* **EXERCISE OBJECTIVE**
Of the lines in the data below, write out exactly those from the one holding "Gerundensis. Fehlt in" through the one holding "Geschenke. Im A.\,T.", both included.

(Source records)
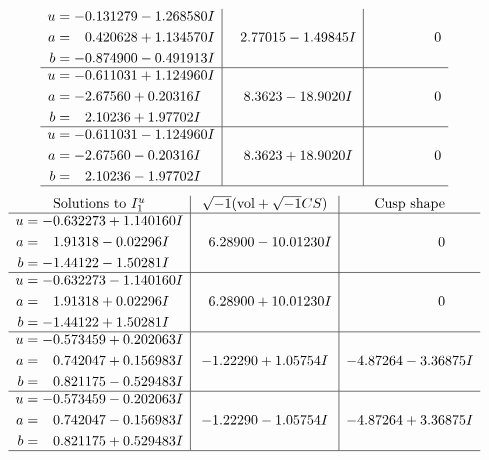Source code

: \documentclass[1p]{elsarticle_modified}
\theoremstyle{definition}
\newcommand{\I}{\sqrt{-1}}
\begin{document}
$$\begin{array}{c|c|c}
\begin{aligned}
u &= -0.131279 - 1.268580 I \\
a &= \phantom{-}0.420628 + 1.134570 I \\
b &= -0.874900 - 0.491913 I\end{aligned}
 & \phantom{-}2.77015 - 1.49845 I & \phantom{-0.000000 } 0 \\ \hline\begin{aligned}
u &= -0.611031 + 1.124960 I \\
a &= -2.67560 + 0.20316 I \\
b &= \phantom{-}2.10236 + 1.97702 I\end{aligned}
 & \phantom{-}8.3623 - 18.9020 I & \phantom{-0.000000 } 0 \\ \hline\begin{aligned}
u &= -0.611031 - 1.124960 I \\
a &= -2.67560 - 0.20316 I \\
b &= \phantom{-}2.10236 - 1.97702 I\end{aligned}
 & \phantom{-}8.3623 + 18.9020 I & \phantom{-0.000000 } 0\\
 \hline 
 \end{array}$$\newpage$$\begin{array}{c|c|c}  
\text{Solutions to }I^u_{1}& \I (\text{vol} + \sqrt{-1}CS) & \text{Cusp shape}\\
 \hline 
\begin{aligned}
u &= -0.632273 + 1.140160 I \\
a &= \phantom{-}1.91318 - 0.02296 I \\
b &= -1.44122 - 1.50281 I\end{aligned}
 & \phantom{-}6.28900 - 10.01230 I & \phantom{-0.000000 } 0 \\ \hline\begin{aligned}
u &= -0.632273 - 1.140160 I \\
a &= \phantom{-}1.91318 + 0.02296 I \\
b &= -1.44122 + 1.50281 I\end{aligned}
 & \phantom{-}6.28900 + 10.01230 I & \phantom{-0.000000 } 0 \\ \hline\begin{aligned}
u &= -0.573459 + 0.202063 I \\
a &= \phantom{-}0.742047 + 0.156983 I \\
b &= \phantom{-}0.821175 - 0.529483 I\end{aligned}
 & -1.22290 + 1.05754 I & -4.87264 - 3.36875 I \\ \hline\begin{aligned}
u &= -0.573459 - 0.202063 I \\
a &= \phantom{-}0.742047 - 0.156983 I \\
b &= \phantom{-}0.821175 + 0.529483 I\end{aligned}
 & -1.22290 - 1.05754 I & -4.87264 + 3.36875 I\\
 \hline 
 \end{array}$$\newpage\newpage\renewcommand{\arraystretch}{1}
\end{document}
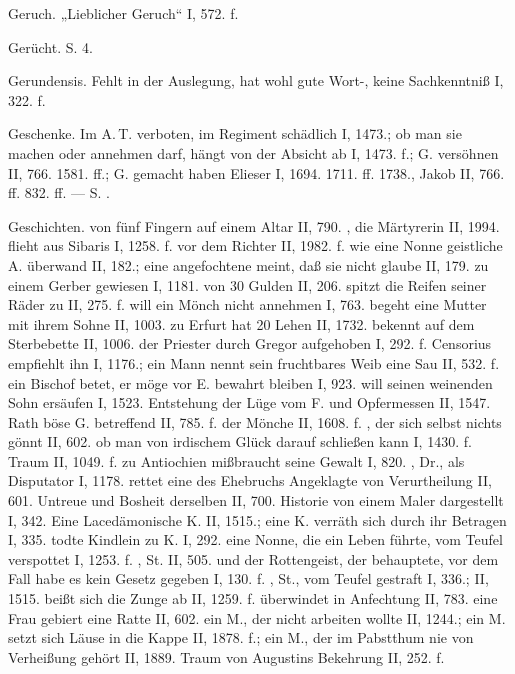 Geruch. „Lieblicher Geruch“ I, 572. f.

Gerücht. S.  4.

Gerundensis. Fehlt in der Auslegung, hat wohl gute Wort-, keine Sachkenntniß I, 322. f.

Geschenke. Im A.\,T. verboten, im Regiment schädlich I, 1473.; ob man sie machen oder annehmen darf, hängt von der Absicht ab I, 1473. f.; G. versöhnen II, 766. 1581. ff.; G. gemacht haben Elieser I, 1694. 1711. ff. 1738., Jakob II, 766. ff. 832. ff. — S. .

Geschichten.  von fünf Fingern auf einem Altar II, 790. , die Märtyrerin II, 1994.  flieht aus Sibaris I, 1258. f.  vor dem Richter II, 1982. f.  wie eine Nonne geistliche A. überwand II, 182.; eine angefochtene meint, daß sie nicht glaube II, 179.  zu einem Gerber gewiesen I, 1181.  von 30 Gulden II, 206.  spitzt die Reifen seiner Räder zu II, 275. f.  will ein Mönch nicht annehmen I, 763.  begeht eine Mutter mit ihrem Sohne II, 1003.  zu Erfurt hat 20 Lehen II, 1732.  bekennt auf dem Sterbebette II, 1006.  der Priester durch Gregor aufgehoben I, 292. f.  Censorius empfiehlt ihn I, 1176.; ein Mann nennt sein fruchtbares Weib eine Sau II, 532. f.  ein Bischof betet, er möge vor E. bewahrt bleiben I, 923.  will seinen weinenden Sohn ersäufen I, 1523.  Entstehung der Lüge vom F. und Opfermessen II, 1547.  Rath böse G. betreffend II, 785. f.  der Mönche II, 1608. f. , der sich selbst nichts gönnt II, 602.  ob man von irdischem Glück darauf schließen kann I, 1430. f.  Traum II, 1049. f.  zu Antiochien mißbraucht seine Gewalt I, 820. , Dr., als Disputator I, 1178.  rettet eine des Ehebruchs Angeklagte von Verurtheilung II, 601.  Untreue und Bosheit derselben II, 700.  Historie von einem Maler dargestellt I, 342.  Eine Lacedämonische K. II, 1515.; eine K. verräth sich durch ihr Betragen I, 335.  todte Kindlein zu K. I, 292.  eine Nonne, die ein  Leben führte, vom Teufel verspottet I, 1253. f. , St. II, 505.  und der Rottengeist, der behauptete, vor dem Fall habe es kein Gesetz gegeben I, 130. f. , St., vom Teufel gestraft I, 336.; II, 1515.  beißt sich die Zunge ab II, 1259. f.  überwindet in Anfechtung II, 783.  eine Frau gebiert eine Ratte II, 602.  ein M., der nicht arbeiten wollte II, 1244.; ein M. setzt sich Läuse in die Kappe II, 1878. f.; ein M., der im Pabstthum nie von Verheißung gehört II, 1889.  Traum von Augustins Bekehrung II, 252. f. 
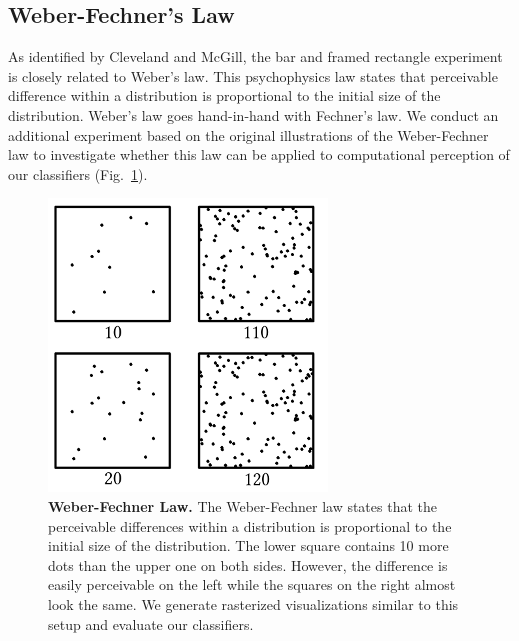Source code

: \documentclass[journal]{vgtc}                %
\begin{document}
\subsection{Weber-Fechner's Law}

As identified by Cleveland and McGill, the bar and framed rectangle experiment is closely related to Weber's law. This psychophysics law states that perceivable difference within a distribution is proportional to the initial size of the distribution. Weber's law goes hand-in-hand with Fechner's law. We conduct an additional experiment based on the original illustrations of the Weber-Fechner law to investigate whether this law can be applied to computational perception of our classifiers (Fig.~\ref{fig:webers_law}).

\begin{figure}[t]
	  \includegraphics[width=\linewidth]{webers_law}
  \caption{\textbf{Weber-Fechner Law.} The Weber-Fechner law states that the perceivable differences within a distribution is proportional to the initial size of the distribution. The lower square contains 10 more dots than the upper one on both sides. However, the difference is easily perceivable on the left while the squares on the right almost look the same. We generate rasterized visualizations similar to this setup and evaluate our classifiers.}
	\label{fig:webers_law}
\end{figure}
\end{document}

* **EXPECTED ANSWER**
Gerundensis. Fehlt in der Auslegung, hat wohl gute Wort-, keine Sachkenntniß I, 322. f.

Geschenke. Im A.\,T. verboten, im Regiment schädlich I, 1473.; ob man sie machen oder annehmen darf, hängt von der Absicht ab I, 1473. f.; G. versöhnen II, 766. 1581. ff.; G. gemacht haben Elieser I, 1694. 1711. ff. 1738., Jakob II, 766. ff. 832. ff. — S. .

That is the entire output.